--- Data extracts Enclosed Below ---

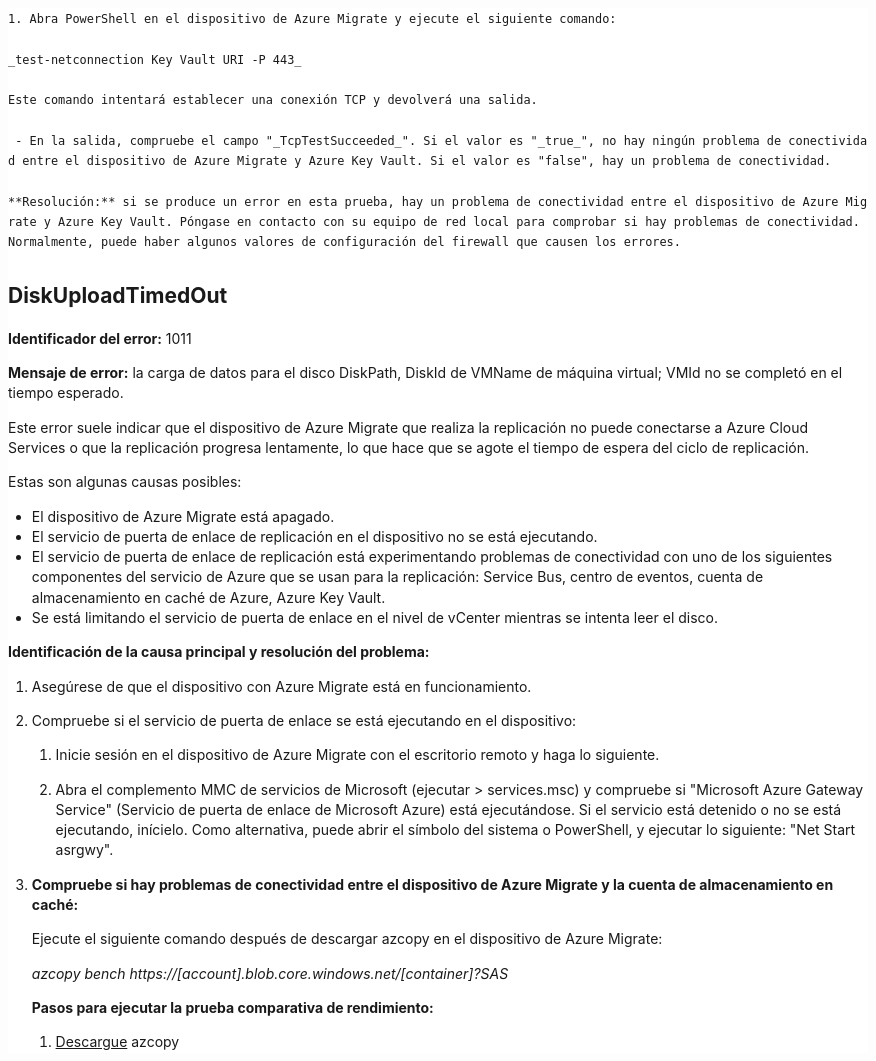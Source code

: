     1. Abra PowerShell en el dispositivo de Azure Migrate y ejecute el siguiente comando:
    
    _test-netconnection Key Vault URI -P 443_
    
    Este comando intentará establecer una conexión TCP y devolverá una salida.
    
     - En la salida, compruebe el campo "_TcpTestSucceeded_". Si el valor es "_true_", no hay ningún problema de conectividad entre el dispositivo de Azure Migrate y Azure Key Vault. Si el valor es "false", hay un problema de conectividad.
    
    **Resolución:** si se produce un error en esta prueba, hay un problema de conectividad entre el dispositivo de Azure Migrate y Azure Key Vault. Póngase en contacto con su equipo de red local para comprobar si hay problemas de conectividad. Normalmente, puede haber algunos valores de configuración del firewall que causen los errores.
    
## <a name="diskuploadtimedout"></a>DiskUploadTimedOut

**Identificador del error:** 1011

**Mensaje de error:** la carga de datos para el disco DiskPath, DiskId de VMName de máquina virtual; VMId no se completó en el tiempo esperado.

Este error suele indicar que el dispositivo de Azure Migrate que realiza la replicación no puede conectarse a Azure Cloud Services o que la replicación progresa lentamente, lo que hace que se agote el tiempo de espera del ciclo de replicación.

Estas son algunas causas posibles:

- El dispositivo de Azure Migrate está apagado.
- El servicio de puerta de enlace de replicación en el dispositivo no se está ejecutando.
- El servicio de puerta de enlace de replicación está experimentando problemas de conectividad con uno de los siguientes componentes del servicio de Azure que se usan para la replicación: Service Bus, centro de eventos, cuenta de almacenamiento en caché de Azure, Azure Key Vault.
- Se está limitando el servicio de puerta de enlace en el nivel de vCenter mientras se intenta leer el disco.

**Identificación de la causa principal y resolución del problema:**

1. Asegúrese de que el dispositivo con Azure Migrate está en funcionamiento.
2. Compruebe si el servicio de puerta de enlace se está ejecutando en el dispositivo:
   1.  Inicie sesión en el dispositivo de Azure Migrate con el escritorio remoto y haga lo siguiente.

   2.  Abra el complemento MMC de servicios de Microsoft (ejecutar > services.msc) y compruebe si "Microsoft Azure Gateway Service"  (Servicio de puerta de enlace de Microsoft Azure) está ejecutándose. Si el servicio está detenido o no se está ejecutando, inícielo. Como alternativa, puede abrir el símbolo del sistema o PowerShell, y ejecutar lo siguiente: "Net Start asrgwy".


3. **Compruebe si hay problemas de conectividad entre el dispositivo de Azure Migrate y la cuenta de almacenamiento en caché:** 

    Ejecute el siguiente comando después de descargar azcopy en el dispositivo de Azure Migrate:
    
    _azcopy bench https://[account].blob.core.windows.net/[container]?SAS_
    
    **Pasos para ejecutar la prueba comparativa de rendimiento:**
    
      1. [Descargue](../storage/common/storage-use-azcopy-v10.md) azcopy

--- End of Enclosed Data extracts ---

> [Problem requirements]: Word for word, repeat each line of the records, and leave every image out.

> [Response below]:
Source code

:     1. Abra PowerShell en el dispositivo de Azure Migrate y ejecute el siguiente comando:
    
    _test-netconnection Key Vault URI -P 443_
    
    Este comando intentará establecer una conexión TCP y devolverá una salida.
    
     - En la salida, compruebe el campo "_TcpTestSucceeded_". Si el valor es "_true_", no hay ningún problema de conectividad entre el dispositivo de Azure Migrate y Azure Key Vault. Si el valor es "false", hay un problema de conectividad.
    
    **Resolución:** si se produce un error en esta prueba, hay un problema de conectividad entre el dispositivo de Azure Migrate y Azure Key Vault. Póngase en contacto con su equipo de red local para comprobar si hay problemas de conectividad. Normalmente, puede haber algunos valores de configuración del firewall que causen los errores.
    
## <a name="diskuploadtimedout"></a>DiskUploadTimedOut

**Identificador del error:** 1011

**Mensaje de error:** la carga de datos para el disco DiskPath, DiskId de VMName de máquina virtual; VMId no se completó en el tiempo esperado.

Este error suele indicar que el dispositivo de Azure Migrate que realiza la replicación no puede conectarse a Azure Cloud Services o que la replicación progresa lentamente, lo que hace que se agote el tiempo de espera del ciclo de replicación.

Estas son algunas causas posibles:

- El dispositivo de Azure Migrate está apagado.
- El servicio de puerta de enlace de replicación en el dispositivo no se está ejecutando.
- El servicio de puerta de enlace de replicación está experimentando problemas de conectividad con uno de los siguientes componentes del servicio de Azure que se usan para la replicación: Service Bus, centro de eventos, cuenta de almacenamiento en caché de Azure, Azure Key Vault.
- Se está limitando el servicio de puerta de enlace en el nivel de vCenter mientras se intenta leer el disco.

**Identificación de la causa principal y resolución del problema:**

1. Asegúrese de que el dispositivo con Azure Migrate está en funcionamiento.
2. Compruebe si el servicio de puerta de enlace se está ejecutando en el dispositivo:
   1.  Inicie sesión en el dispositivo de Azure Migrate con el escritorio remoto y haga lo siguiente.

   2.  Abra el complemento MMC de servicios de Microsoft (ejecutar > services.msc) y compruebe si "Microsoft Azure Gateway Service"  (Servicio de puerta de enlace de Microsoft Azure) está ejecutándose. Si el servicio está detenido o no se está ejecutando, inícielo. Como alternativa, puede abrir el símbolo del sistema o PowerShell, y ejecutar lo siguiente: "Net Start asrgwy".


3. **Compruebe si hay problemas de conectividad entre el dispositivo de Azure Migrate y la cuenta de almacenamiento en caché:** 

    Ejecute el siguiente comando después de descargar azcopy en el dispositivo de Azure Migrate:
    
    _azcopy bench https://[account].blob.core.windows.net/[container]?SAS_
    
    **Pasos para ejecutar la prueba comparativa de rendimiento:**
    
      1. [Descargue](../storage/common/storage-use-azcopy-v10.md) azcopy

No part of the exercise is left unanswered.